* [Work instruction]:
Using the material below, count the lines that contain the word "debe" and report the number only.
____ Information shown
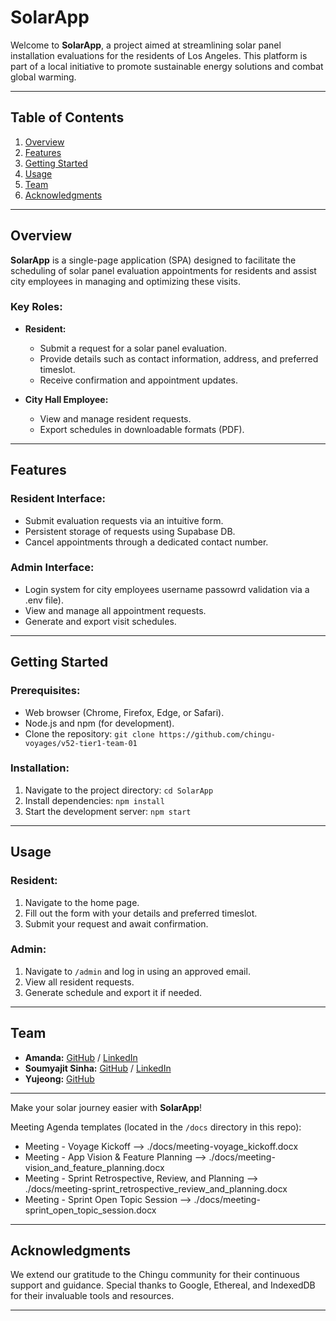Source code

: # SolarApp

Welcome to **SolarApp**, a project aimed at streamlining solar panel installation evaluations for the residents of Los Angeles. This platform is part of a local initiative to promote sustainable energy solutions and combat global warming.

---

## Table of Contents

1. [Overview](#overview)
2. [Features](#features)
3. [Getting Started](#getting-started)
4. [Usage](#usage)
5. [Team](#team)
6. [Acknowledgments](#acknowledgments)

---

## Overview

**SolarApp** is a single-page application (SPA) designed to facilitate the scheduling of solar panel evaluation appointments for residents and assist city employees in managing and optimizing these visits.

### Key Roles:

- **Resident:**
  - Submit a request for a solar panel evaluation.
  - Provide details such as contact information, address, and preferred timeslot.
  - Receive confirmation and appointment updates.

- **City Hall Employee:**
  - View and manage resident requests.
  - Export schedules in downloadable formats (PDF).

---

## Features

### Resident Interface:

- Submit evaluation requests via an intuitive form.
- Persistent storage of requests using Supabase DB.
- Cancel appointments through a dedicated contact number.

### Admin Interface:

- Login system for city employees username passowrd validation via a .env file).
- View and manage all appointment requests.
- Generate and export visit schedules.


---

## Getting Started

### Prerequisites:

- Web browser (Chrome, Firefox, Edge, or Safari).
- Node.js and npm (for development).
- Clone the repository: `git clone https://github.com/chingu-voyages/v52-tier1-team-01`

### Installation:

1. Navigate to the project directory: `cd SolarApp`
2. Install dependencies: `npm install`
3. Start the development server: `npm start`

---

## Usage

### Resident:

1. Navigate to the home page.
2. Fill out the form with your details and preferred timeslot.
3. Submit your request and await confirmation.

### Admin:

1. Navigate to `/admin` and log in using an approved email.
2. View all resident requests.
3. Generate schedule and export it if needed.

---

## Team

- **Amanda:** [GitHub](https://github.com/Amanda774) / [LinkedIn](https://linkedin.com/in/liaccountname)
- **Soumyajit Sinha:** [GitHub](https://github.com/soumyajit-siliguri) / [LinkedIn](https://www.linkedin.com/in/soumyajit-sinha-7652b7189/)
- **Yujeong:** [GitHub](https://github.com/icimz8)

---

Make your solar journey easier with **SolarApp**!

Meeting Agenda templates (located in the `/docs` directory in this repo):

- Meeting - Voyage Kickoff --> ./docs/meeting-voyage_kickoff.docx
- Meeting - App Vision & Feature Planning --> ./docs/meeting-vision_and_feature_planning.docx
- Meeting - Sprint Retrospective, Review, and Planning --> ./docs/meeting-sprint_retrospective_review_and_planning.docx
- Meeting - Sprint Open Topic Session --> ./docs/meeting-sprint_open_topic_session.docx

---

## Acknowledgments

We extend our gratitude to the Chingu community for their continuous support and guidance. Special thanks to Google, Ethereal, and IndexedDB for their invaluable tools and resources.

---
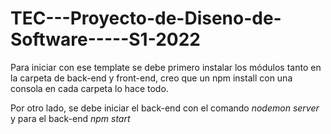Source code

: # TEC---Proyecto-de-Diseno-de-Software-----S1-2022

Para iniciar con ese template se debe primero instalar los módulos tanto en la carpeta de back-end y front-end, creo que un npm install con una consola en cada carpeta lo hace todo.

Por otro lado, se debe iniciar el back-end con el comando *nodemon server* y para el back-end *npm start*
________
____ Information shown
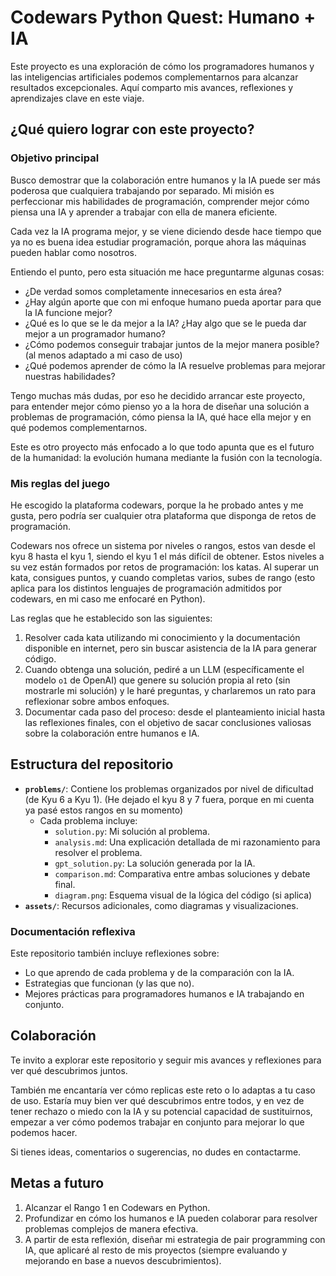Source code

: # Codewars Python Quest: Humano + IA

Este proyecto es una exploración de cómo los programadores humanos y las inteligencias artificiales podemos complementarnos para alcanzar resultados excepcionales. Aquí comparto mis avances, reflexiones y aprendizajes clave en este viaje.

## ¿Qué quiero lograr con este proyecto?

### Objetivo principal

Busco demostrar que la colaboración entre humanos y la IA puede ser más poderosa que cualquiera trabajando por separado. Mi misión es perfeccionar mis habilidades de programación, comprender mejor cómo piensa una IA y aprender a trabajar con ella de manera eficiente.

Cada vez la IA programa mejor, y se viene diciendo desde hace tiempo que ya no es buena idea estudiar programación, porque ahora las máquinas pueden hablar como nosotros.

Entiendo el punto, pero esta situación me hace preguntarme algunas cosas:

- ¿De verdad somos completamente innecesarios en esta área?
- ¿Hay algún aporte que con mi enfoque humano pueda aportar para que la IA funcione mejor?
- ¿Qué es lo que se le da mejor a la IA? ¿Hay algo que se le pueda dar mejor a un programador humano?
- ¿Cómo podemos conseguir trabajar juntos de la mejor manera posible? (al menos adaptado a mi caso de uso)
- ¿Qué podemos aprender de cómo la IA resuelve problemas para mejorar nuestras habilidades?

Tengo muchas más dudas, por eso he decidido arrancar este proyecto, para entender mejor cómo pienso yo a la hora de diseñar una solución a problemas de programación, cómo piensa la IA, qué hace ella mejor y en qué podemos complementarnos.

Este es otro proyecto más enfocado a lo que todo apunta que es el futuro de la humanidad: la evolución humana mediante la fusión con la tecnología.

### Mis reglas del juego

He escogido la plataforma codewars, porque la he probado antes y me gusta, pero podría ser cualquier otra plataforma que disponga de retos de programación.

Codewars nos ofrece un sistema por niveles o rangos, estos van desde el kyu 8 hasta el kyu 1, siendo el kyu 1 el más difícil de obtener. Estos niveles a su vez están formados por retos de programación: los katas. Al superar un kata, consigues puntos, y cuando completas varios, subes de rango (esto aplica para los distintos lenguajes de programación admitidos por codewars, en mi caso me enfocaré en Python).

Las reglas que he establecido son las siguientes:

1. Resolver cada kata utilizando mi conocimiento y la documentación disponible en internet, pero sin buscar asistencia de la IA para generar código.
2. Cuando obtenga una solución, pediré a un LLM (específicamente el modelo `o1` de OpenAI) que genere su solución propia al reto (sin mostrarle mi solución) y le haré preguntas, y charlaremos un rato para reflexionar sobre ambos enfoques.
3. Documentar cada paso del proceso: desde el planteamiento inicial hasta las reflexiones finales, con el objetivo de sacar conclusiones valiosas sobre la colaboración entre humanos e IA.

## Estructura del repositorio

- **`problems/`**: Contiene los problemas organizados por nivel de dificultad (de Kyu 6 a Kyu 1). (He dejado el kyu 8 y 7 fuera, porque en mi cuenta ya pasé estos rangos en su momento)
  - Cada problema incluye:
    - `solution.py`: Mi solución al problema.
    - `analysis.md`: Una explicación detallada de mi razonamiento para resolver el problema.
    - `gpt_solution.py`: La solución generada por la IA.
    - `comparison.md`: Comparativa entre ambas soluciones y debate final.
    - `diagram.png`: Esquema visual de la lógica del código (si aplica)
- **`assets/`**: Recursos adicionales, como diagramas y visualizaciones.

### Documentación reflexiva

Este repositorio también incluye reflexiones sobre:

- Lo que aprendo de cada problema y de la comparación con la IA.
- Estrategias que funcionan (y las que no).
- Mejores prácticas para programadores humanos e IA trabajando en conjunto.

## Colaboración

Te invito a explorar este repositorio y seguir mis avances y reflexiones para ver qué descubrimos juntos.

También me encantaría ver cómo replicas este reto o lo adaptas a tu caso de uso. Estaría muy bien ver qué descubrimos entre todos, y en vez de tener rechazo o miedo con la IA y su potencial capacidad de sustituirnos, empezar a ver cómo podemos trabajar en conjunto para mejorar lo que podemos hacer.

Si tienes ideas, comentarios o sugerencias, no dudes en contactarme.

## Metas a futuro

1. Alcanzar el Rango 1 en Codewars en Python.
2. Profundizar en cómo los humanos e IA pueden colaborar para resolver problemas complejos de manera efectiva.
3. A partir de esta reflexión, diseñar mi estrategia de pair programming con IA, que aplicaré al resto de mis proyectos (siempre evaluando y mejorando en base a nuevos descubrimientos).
________
* [Worked solution]:
2